Efficacy and safety of intravenous lidocaine in propofol-based sedation for ERCP procedures: a prospective, randomized, double-blinded, controlled trial.

BACKGROUND AND AIMS

Propofol-based sedation is widely used in ERCP procedures, but adverse respiratory or cardiovascular events commonly occur. Intravenous injection of lidocaine has an analgesic effect and can reduce the requirements of fentanyl and propofol during abdominal surgery. The objective of this study was to assess the efficacy and safety of intravenous lidocaine on propofol requirements during ERCP procedures.

METHODS

Forty-eight patients scheduled for ERCP were randomly divided into 2 groups, the lidocaine group and the control group. All patients received .02 mg/kg midazolam and .1 μg/kg sufentanil intravenously as premedication. A bolus of propofol was applied for induction of sedation, and perfusion of propofol was applied for maintenance. Patients in the lidocaine group received a bolus of 1.5 mg/kg lidocaine intravenously followed by continuous infusion of 2 mg/kg/h, whereas the control group received the same volumes of saline solution. The primary outcome was the propofol requirement during ERCP.

RESULTS

Compared with the control group, propofol requirements were reduced by 33.8% in the lidocaine group (212.0 ± 118.2 mg vs 320.0 ± 189.6 mg, P = .023). Involuntary movement was less common in the lidocaine group than in the control group (12.5% vs 41.7%, P = .049).
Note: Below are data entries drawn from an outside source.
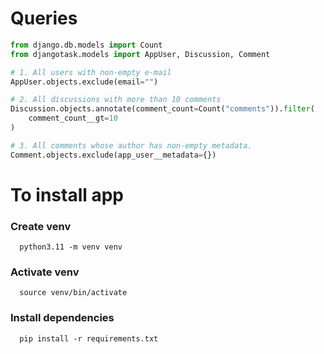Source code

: # Queries

```python
from django.db.models import Count
from djangotask.models import AppUser, Discussion, Comment

# 1. All users with non-empty e-mail
AppUser.objects.exclude(email="")

# 2. All discussions with more than 10 comments
Discussion.objects.annotate(comment_count=Count("comments")).filter(
    comment_count__gt=10
)

# 3. All comments whose author has non-empty metadata.
Comment.objects.exclude(app_user__metadata={})
```
# To install app
### Create venv

```shell
  python3.11 -m venv venv
```

### Activate venv

```shell
  source venv/bin/activate
```

### Install dependencies

```shell
  pip install -r requirements.txt
```

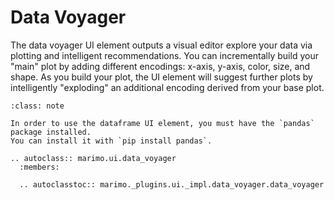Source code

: # Data Voyager

The data voyager UI element outputs a visual editor explore your data via plotting and intelligent recommendations. You can incrementally build your "main" plot by adding different encodings: x-axis, y-axis, color, size, and shape. As you build your plot, the UI element will suggest further plots by intelligently "exploding" an additional encoding derived from your base plot.

```{admonition} Pandas Required
:class: note

In order to use the dataframe UI element, you must have the `pandas` package installed.
You can install it with `pip install pandas`.
```

<!-- <iframe class="demo large" src="https://components.marimo.io/?component=data_voyager" frameborder="no"></iframe> -->

```{eval-rst}
.. autoclass:: marimo.ui.data_voyager
  :members:

  .. autoclasstoc:: marimo._plugins.ui._impl.data_voyager.data_voyager
```
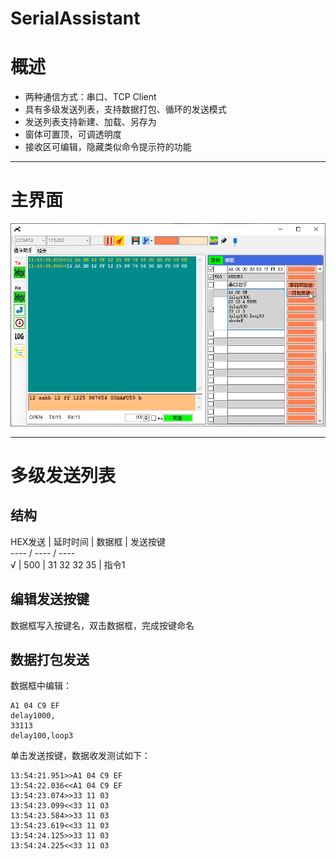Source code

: # SerialAssistant
# 概述
* 两种通信方式：串口、TCP Client  
* 具有多级发送列表，支持数据打包、循环的发送模式  
* 发送列表支持新建、加载、另存为  
* 窗体可置顶，可调透明度  
* 接收区可编辑，隐藏类似命令提示符的功能  

---

# 主界面

![主界面](主界面.png)

---

# 多级发送列表
## 结构

HEX发送 | 延时时间 | 数据框 | 发送按键  
---- / ---- / ----  
√ | 500 | 31 32 32 35 | 指令1  

## 编辑发送按键
数据框写入按键名，双击数据框，完成按键命名

## 数据打包发送
数据框中编辑：  
```
A1 04 C9 EF
delay1000,
33113
delay100,loop3
```  
单击发送按键，数据收发测试如下：
```
13:54:21.951>>A1 04 C9 EF
13:54:22.036<<A1 04 C9 EF
13:54:23.074>>33 11 03
13:54:23.099<<33 11 03
13:54:23.584>>33 11 03
13:54:23.619<<33 11 03
13:54:24.125>>33 11 03
13:54:24.225<<33 11 03
```  


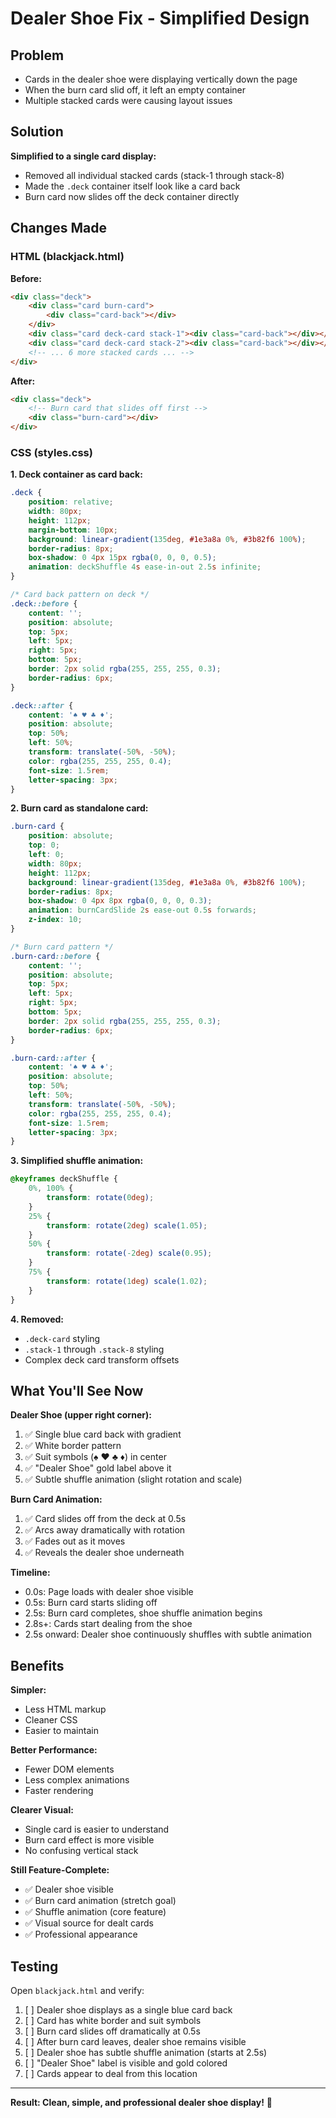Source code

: # Dealer Shoe Fix - Simplified Design

## Problem
- Cards in the dealer shoe were displaying vertically down the page
- When the burn card slid off, it left an empty container
- Multiple stacked cards were causing layout issues

## Solution
**Simplified to a single card display:**
- Removed all individual stacked cards (stack-1 through stack-8)
- Made the `.deck` container itself look like a card back
- Burn card now slides off the deck container directly

## Changes Made

### HTML (blackjack.html)
**Before:**
```html
<div class="deck">
    <div class="card burn-card">
        <div class="card-back"></div>
    </div>
    <div class="card deck-card stack-1"><div class="card-back"></div></div>
    <div class="card deck-card stack-2"><div class="card-back"></div></div>
    <!-- ... 6 more stacked cards ... -->
</div>
```

**After:**
```html
<div class="deck">
    <!-- Burn card that slides off first -->
    <div class="burn-card"></div>
</div>
```

### CSS (styles.css)

**1. Deck container as card back:**
```css
.deck {
    position: relative;
    width: 80px;
    height: 112px;
    margin-bottom: 10px;
    background: linear-gradient(135deg, #1e3a8a 0%, #3b82f6 100%);
    border-radius: 8px;
    box-shadow: 0 4px 15px rgba(0, 0, 0, 0.5);
    animation: deckShuffle 4s ease-in-out 2.5s infinite;
}

/* Card back pattern on deck */
.deck::before {
    content: '';
    position: absolute;
    top: 5px;
    left: 5px;
    right: 5px;
    bottom: 5px;
    border: 2px solid rgba(255, 255, 255, 0.3);
    border-radius: 6px;
}

.deck::after {
    content: '♠ ♥ ♣ ♦';
    position: absolute;
    top: 50%;
    left: 50%;
    transform: translate(-50%, -50%);
    color: rgba(255, 255, 255, 0.4);
    font-size: 1.5rem;
    letter-spacing: 3px;
}
```

**2. Burn card as standalone card:**
```css
.burn-card {
    position: absolute;
    top: 0;
    left: 0;
    width: 80px;
    height: 112px;
    background: linear-gradient(135deg, #1e3a8a 0%, #3b82f6 100%);
    border-radius: 8px;
    box-shadow: 0 4px 8px rgba(0, 0, 0, 0.3);
    animation: burnCardSlide 2s ease-out 0.5s forwards;
    z-index: 10;
}

/* Burn card pattern */
.burn-card::before {
    content: '';
    position: absolute;
    top: 5px;
    left: 5px;
    right: 5px;
    bottom: 5px;
    border: 2px solid rgba(255, 255, 255, 0.3);
    border-radius: 6px;
}

.burn-card::after {
    content: '♠ ♥ ♣ ♦';
    position: absolute;
    top: 50%;
    left: 50%;
    transform: translate(-50%, -50%);
    color: rgba(255, 255, 255, 0.4);
    font-size: 1.5rem;
    letter-spacing: 3px;
}
```

**3. Simplified shuffle animation:**
```css
@keyframes deckShuffle {
    0%, 100% {
        transform: rotate(0deg);
    }
    25% {
        transform: rotate(2deg) scale(1.05);
    }
    50% {
        transform: rotate(-2deg) scale(0.95);
    }
    75% {
        transform: rotate(1deg) scale(1.02);
    }
}
```

**4. Removed:**
- `.deck-card` styling
- `.stack-1` through `.stack-8` styling
- Complex deck card transform offsets

## What You'll See Now

**Dealer Shoe (upper right corner):**
1. ✅ Single blue card back with gradient
2. ✅ White border pattern
3. ✅ Suit symbols (♠ ♥ ♣ ♦) in center
4. ✅ "Dealer Shoe" gold label above it
5. ✅ Subtle shuffle animation (slight rotation and scale)

**Burn Card Animation:**
1. ✅ Card slides off from the deck at 0.5s
2. ✅ Arcs away dramatically with rotation
3. ✅ Fades out as it moves
4. ✅ Reveals the dealer shoe underneath

**Timeline:**
- 0.0s: Page loads with dealer shoe visible
- 0.5s: Burn card starts sliding off
- 2.5s: Burn card completes, shoe shuffle animation begins
- 2.8s+: Cards start dealing from the shoe
- 2.5s onward: Dealer shoe continuously shuffles with subtle animation

## Benefits

**Simpler:**
- Less HTML markup
- Cleaner CSS
- Easier to maintain

**Better Performance:**
- Fewer DOM elements
- Less complex animations
- Faster rendering

**Clearer Visual:**
- Single card is easier to understand
- Burn card effect is more visible
- No confusing vertical stack

**Still Feature-Complete:**
- ✅ Dealer shoe visible
- ✅ Burn card animation (stretch goal)
- ✅ Shuffle animation (core feature)
- ✅ Visual source for dealt cards
- ✅ Professional appearance

## Testing

Open `blackjack.html` and verify:
1. [ ] Dealer shoe displays as a single blue card back
2. [ ] Card has white border and suit symbols
3. [ ] Burn card slides off dramatically at 0.5s
4. [ ] After burn card leaves, dealer shoe remains visible
5. [ ] Dealer shoe has subtle shuffle animation (starts at 2.5s)
6. [ ] "Dealer Shoe" label is visible and gold colored
7. [ ] Cards appear to deal from this location

---

**Result: Clean, simple, and professional dealer shoe display!** 🎴

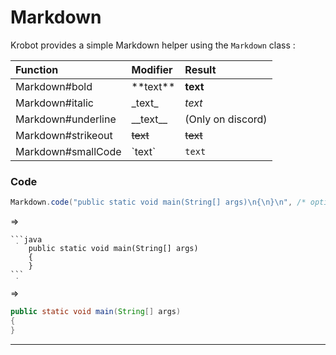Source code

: # Markdown

Krobot provides a simple Markdown helper using the `Markdown` class :

| Function | Modifier | Result |
| :--- | :--- | :--- |
| Markdown\#bold | \*\*text\*\* | **text** |
| Markdown\#italic | \_text\_ | _text_ |
| Markdown\#underline | \_\_text\_\_ | \(Only on discord\) |
| Markdown\#strikeout | ~~text~~ | ~~text~~ |
| Markdown\#smallCode | \`text\` | `text` |

### Code

```java
Markdown.code("public static void main(String[] args)\n{\n}\n", /* optional */ "java");
```

=&gt;

```
`̣``java
    public static void main(String[] args)
    {
    }
`̣``
```

=&gt;

```java
public static void main(String[] args)
{
}
```

---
In the lidocaine group, postprocedure pain and fatigue, as measured by the visual analog scale, were significantly reduced (0 [range, 0-4] vs 3 [range, 0-5], P = .005; 2 [range, 0-4] vs 5 [range, 2-8], P < .001).The incidence of oxygen desaturation, hypotension, and bradycardia tended to be lower in the lidocaine group.

CONCLUSIONS

Intravenous lidocaine can significantly decrease propofol requirements during ERCP, with higher sedation quality and endoscopist satisfaction. (Clinical trial registration number: NCT03996577.).